• [SUPPLIED MATERIAL]
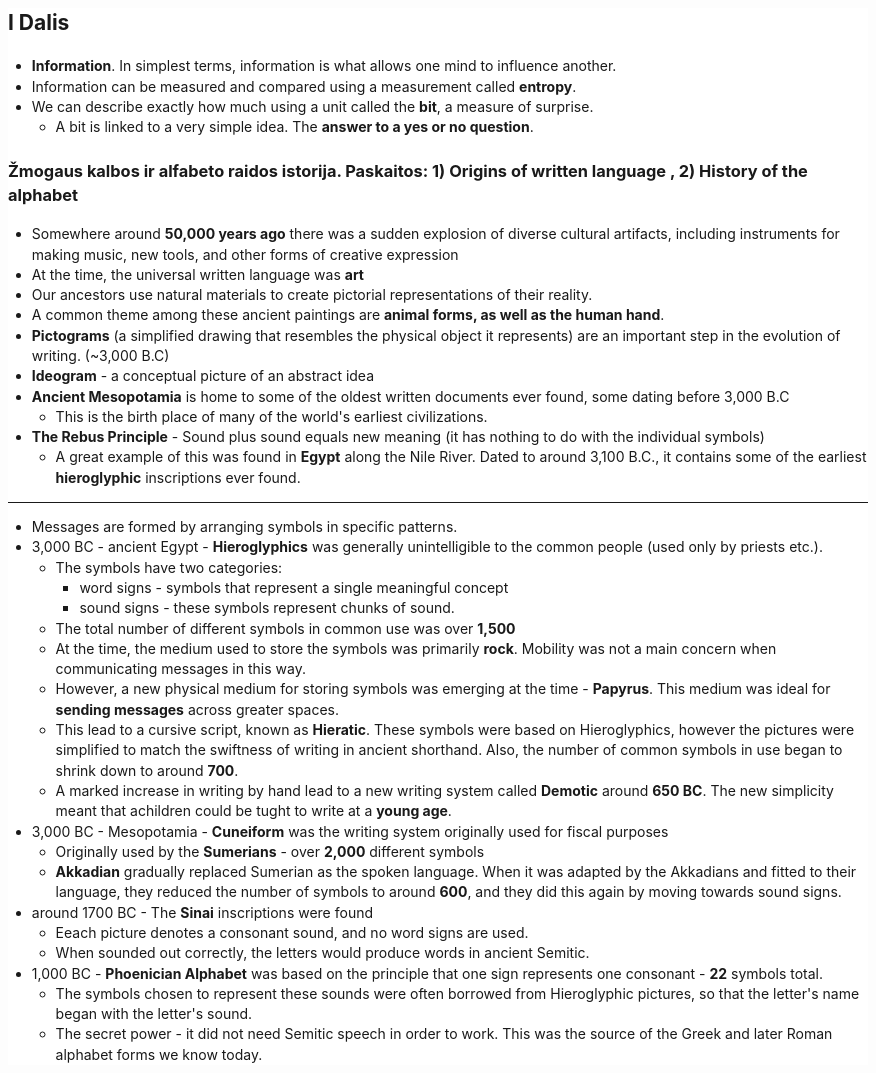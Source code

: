 ## I Dalis

- **Information**. In simplest terms, information is what allows one mind to influence another.
- Information can be measured and compared using a measurement called **entropy**.
- We can describe exactly how much using a unit called the **bit**, a measure of surprise.
    - A bit is linked to a very simple idea. The **answer to a yes or no question**.

### Žmogaus kalbos ir alfabeto raidos istorija.  Paskaitos: 1) Origins of written language , 2) History of the alphabet

- Somewhere around **50,000 years ago** there was a sudden explosion of diverse cultural artifacts, including instruments for making music, new tools, and other forms of creative expression
- At the time, the universal written language was **art**
- Our ancestors use natural materials to create pictorial representations of their reality.
- A common theme among these ancient paintings are **animal forms, as well as the human hand**.
- **Pictograms** (a simplified drawing that resembles the physical object it represents) are an important step in the evolution of writing. (~3,000 B.C)
- **Ideogram** - a conceptual picture of an abstract idea
- **Ancient Mesopotamia** is home to some of the oldest written documents ever found, some dating before 3,000 B.C
    - This is the birth place of many of the world's earliest civilizations.
- **The Rebus Principle** - Sound plus sound equals new meaning (it has nothing to do with the individual symbols)
    - A great example of this was found in **Egypt** along the Nile River. Dated to around 3,100 B.C., it contains some of the earliest **hieroglyphic** inscriptions ever found.

---

- Messages are formed by arranging symbols in specific patterns.
- 3,000 BC - ancient Egypt - **Hieroglyphics** was generally unintelligible to the common people (used only by priests etc.).
    - The symbols have two categories:
        - word signs - symbols that represent a single meaningful concept
        - sound signs - these symbols represent chunks of sound.
    - The total number of different symbols in common use was over **1,500**
    - At the time, the medium used to store the symbols was primarily **rock**. Mobility was not a main concern when communicating messages in this way.
    - However, a new physical medium for storing symbols was emerging at the time - **Papyrus**. This medium was ideal for **sending messages** across greater spaces.
    - This lead to a cursive script, known as **Hieratic**. These symbols were based on Hieroglyphics, however the pictures were simplified to match the swiftness of writing in ancient shorthand. Also, the number of common symbols in use began to shrink down to around **700**.
    - A marked increase in writing by hand lead to a new writing system called **Demotic** around **650 BC**. The new simplicity meant that achildren could be tught to write at a **young age**.
- 3,000 BC - Mesopotamia - **Cuneiform** was the writing system originally used for fiscal purposes
    - Originally used by the **Sumerians** - over **2,000** different symbols
    - **Akkadian** gradually replaced Sumerian as the spoken language. When it was adapted by the Akkadians and fitted to their language, they reduced the number of symbols to around **600**, and they did this again by moving towards sound signs.
- around 1700 BC - The **Sinai** inscriptions were found
    - Eeach picture denotes a consonant sound, and no word signs are used.
    - When sounded out correctly, the letters would produce words in ancient Semitic.
- 1,000 BC - **Phoenician Alphabet** was based on the principle that one sign represents one consonant - **22** symbols total.
    - The symbols chosen to represent these sounds were often borrowed from Hieroglyphic pictures, so that the letter's name began with the letter's sound.
    - The secret power - it did not need Semitic speech in order to work. This was the source of the Greek and later Roman alphabet forms we know today.
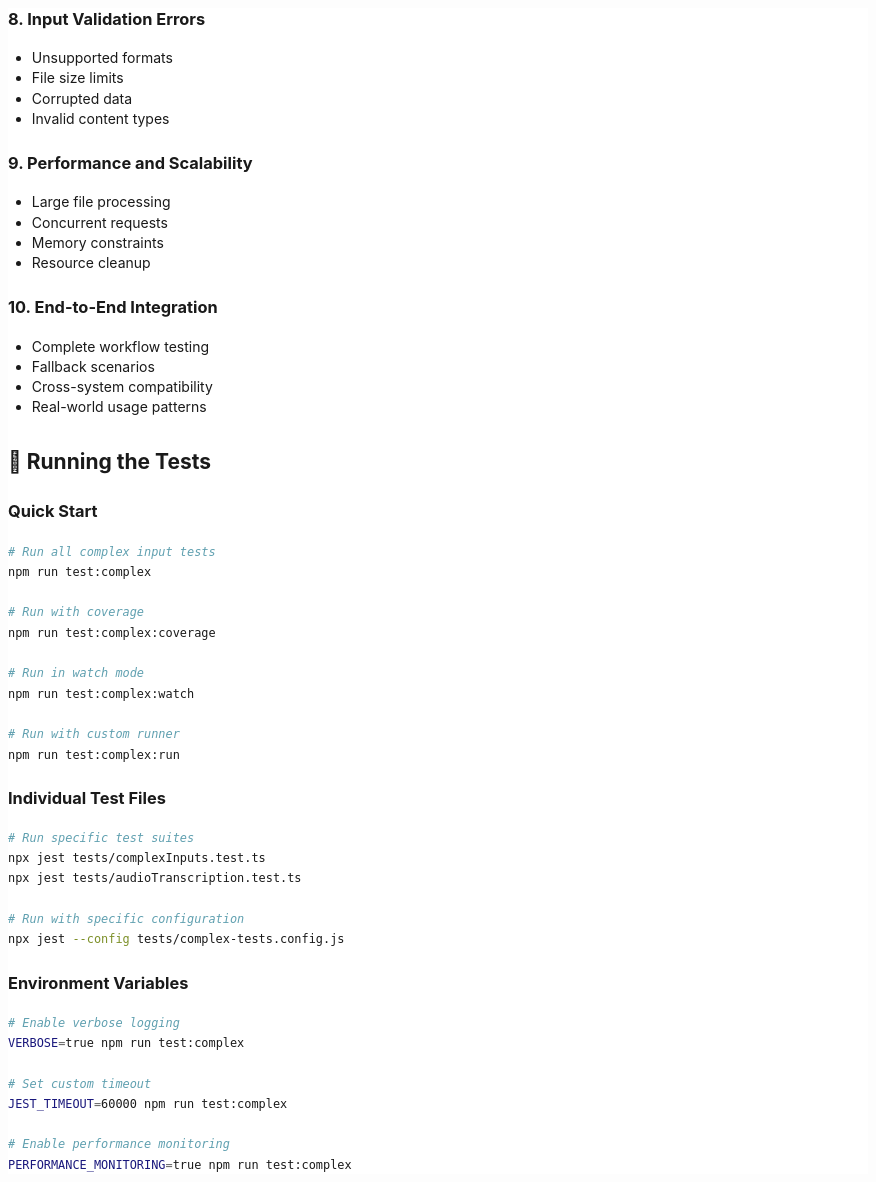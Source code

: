 ### 8. **Input Validation Errors**
- Unsupported formats
- File size limits
- Corrupted data
- Invalid content types

### 9. **Performance and Scalability**
- Large file processing
- Concurrent requests
- Memory constraints
- Resource cleanup

### 10. **End-to-End Integration**
- Complete workflow testing
- Fallback scenarios
- Cross-system compatibility
- Real-world usage patterns

## 🚀 Running the Tests

### Quick Start
```bash
# Run all complex input tests
npm run test:complex

# Run with coverage
npm run test:complex:coverage

# Run in watch mode
npm run test:complex:watch

# Run with custom runner
npm run test:complex:run
```

### Individual Test Files
```bash
# Run specific test suites
npx jest tests/complexInputs.test.ts
npx jest tests/audioTranscription.test.ts

# Run with specific configuration
npx jest --config tests/complex-tests.config.js
```

### Environment Variables
```bash
# Enable verbose logging
VERBOSE=true npm run test:complex

# Set custom timeout
JEST_TIMEOUT=60000 npm run test:complex

# Enable performance monitoring
PERFORMANCE_MONITORING=true npm run test:complex
```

• [YOUR INSTRUCTIONS]
Return each line of the data that contains the string "represents".

• [EXERCISE RESULT]
- **Pictograms** (a simplified drawing that resembles the physical object it represents) are an important step in the evolution of writing. (~3,000 B.C)
- 1,000 BC - **Phoenician Alphabet** was based on the principle that one sign represents one consonant - **22** symbols total.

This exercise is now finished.